IX. Machine-Readable Fragment (Drop-in)
layers:
- name: "ingest"
stages:
- name: "src.s3.pull"
type: "source.s3"
impl: "I16-1.s3_pull"
params:
endpoint: "https://s3.amazonaws.com"
bucket_or_db: "eift-data"
prefix_or_table: "raw/2025/09/"
query_or_pattern: "*.jsonl"
credentials_ref: "secrets://aws/ingest_ro"
format: "json"
watermark: {field:"updated_at", start:"2025-09-01T00:00:00Z", step:"PT5M"}
checkpoint: {path:"s3://eift-meta/chk/src.s3.pull", mode:"at-least-once"}
dedupe_key: ["id","updated_at"]
outputs: ["raw_blob"]
idempotent: true
retries: {max:3, backoff:"expo", jitter_ms:200}
timeout_s: 1800
on_fail: "quarantine"
schema_ref: "contracts/raw_json@v1.2"
X. Lint Rules (Excerpt, Normative)
lint_rules:
- id: SRC.TYPE_ALLOWED
when: "$.layers[*].stages[*].type"
assert: "value in ['source.s3','source.gcs','source.fs','source.db','source.kafka','source.http','source.custom']"
level: error
- id: SRC.CREDENTIALS_REF
when: "$.layers[*].stages[?(@.type^='source.')].params"

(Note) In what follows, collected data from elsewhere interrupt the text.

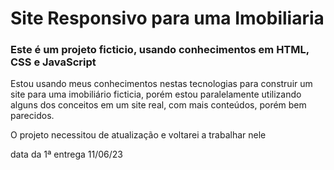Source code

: # Site Responsivo para uma Imobiliaria

### Este é um projeto ficticio, usando conhecimentos em HTML, CSS e JavaScript 

Estou usando meus conhecimentos nestas tecnologias para construir um site para uma imobiliário ficticia, porém estou paralelamente 
utilizando alguns dos conceitos em um site real, com mais conteúdos, porém bem parecidos.

O projeto necessitou de atualização e voltarei a trabalhar nele

data da 1ª entrega 11/06/23
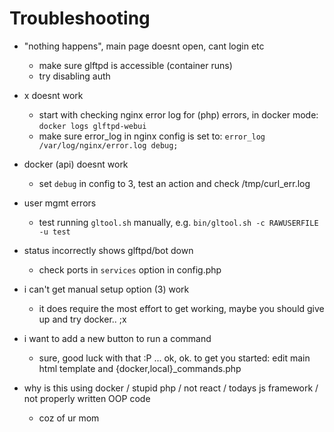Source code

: # Troubleshooting

- "nothing happens", main page doesnt open, cant login etc
    - make sure glftpd is accessible (container runs)
    - try disabling auth

- x doesnt work
    - start with checking nginx error log for (php) errors, in docker mode: `docker logs glftpd-webui`
    - make sure error_log in nginx config is set to: `error_log  /var/log/nginx/error.log debug;`
     
- docker (api) doesnt work
    - set `debug` in config to 3, test an action and check /tmp/curl_err.log

- user mgmt errors
    - test running `gltool.sh` manually,  e.g. `bin/gltool.sh -c RAWUSERFILE -u test`

- status incorrectly shows glftpd/bot down 
    - check ports in `services` option in config.php

- i can't get manual setup option (3) work
    - it does require the most effort to get working, maybe you should give up and try docker.. ;x

- i want to add a new button to run a command
    - sure, good luck with that :P ... ok, ok. to get you started: edit main html template and {docker,local}_commands.php

-  why is this using docker / stupid php / not react / todays js framework / not properly written OOP code 
    - coz of ur mom

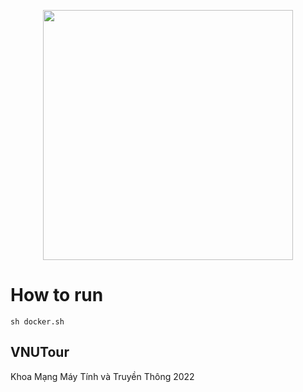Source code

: <p align="center"><img src="https://res.cloudinary.com/dtfbvvkyp/image/upload/v1566331377/laravel-logolockup-cmyk-red.svg" width="400"></p>

# How to run
    sh docker.sh
## VNUTour
Khoa Mạng Máy Tính và Truyền Thông 2022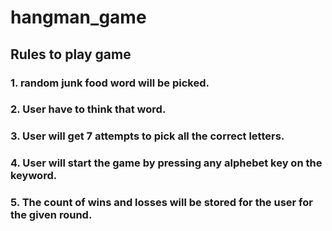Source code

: # hangman_game
## Rules to play game
### 1. random junk food word will be picked.
### 2. User have to think that word. 
### 3. User will get 7 attempts to pick all the correct letters. 
### 4. User will start the game by pressing any alphebet key on the keyword. 
### 5. The count of wins and losses will be stored for the user for the given round.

assert: "has_key('credentials_ref') and not has_key('plain_secret')"
level: error
- id: SRC.CHECKPOINT_DEFINED
when: "$.layers[*].stages[?(@.type^='source.')].params"
assert: "has_key('checkpoint') and has_key('watermark')"
level: error
- id: SRC.DEDUPE_OR_EXACTLY_ONCE
when: "$.layers[*].stages[?(@.type^='source.')]"
assert: "has_key('params.dedupe_key') or $.params.checkpoint.mode == 'exactly-once'"
level: error
- id: METROLOGY.SI_AND_CHECKDIM
when: "$.metrology"
assert: "units=='SI' and check_dim==true"
level: error
XI. Export Manifest & Audit Trail
export_manifest:
version: "v1.0"
artifacts:
- {path:"ingest/pulled.manifest.json", sha256:"..."}
- {path:"ingest/checkpoint.meta.json", sha256:"..."}
- {path:"security/audit.log", sha256:"..."}
references:
- "EFT.WP.Core.DataSpec v1.0:EXPORT"
- "EFT.WP.Core.Metrology v1.0:check_dim"
- "EFT.WP.Data.DatasetCards v1.0:Ch.6"
XII. Chapter Compliance Checklist
- Connector type/impl/params complete; credentials_ref valid; no plaintext secrets present.
- watermark and checkpoint configured; dedupe_key or exactly-once guarantees non-duplication.
- Retry/timeout/idempotency policies explicit; failure levels and on_fail behavior traceable.
- metrology.units="SI" and check_dim=true; units consistent for QPS/T_inf/ρ/net_mbps.
- schema_ref aligns with upstream contracts; audit artifacts and citation anchors are listed in export_manifest with sha256.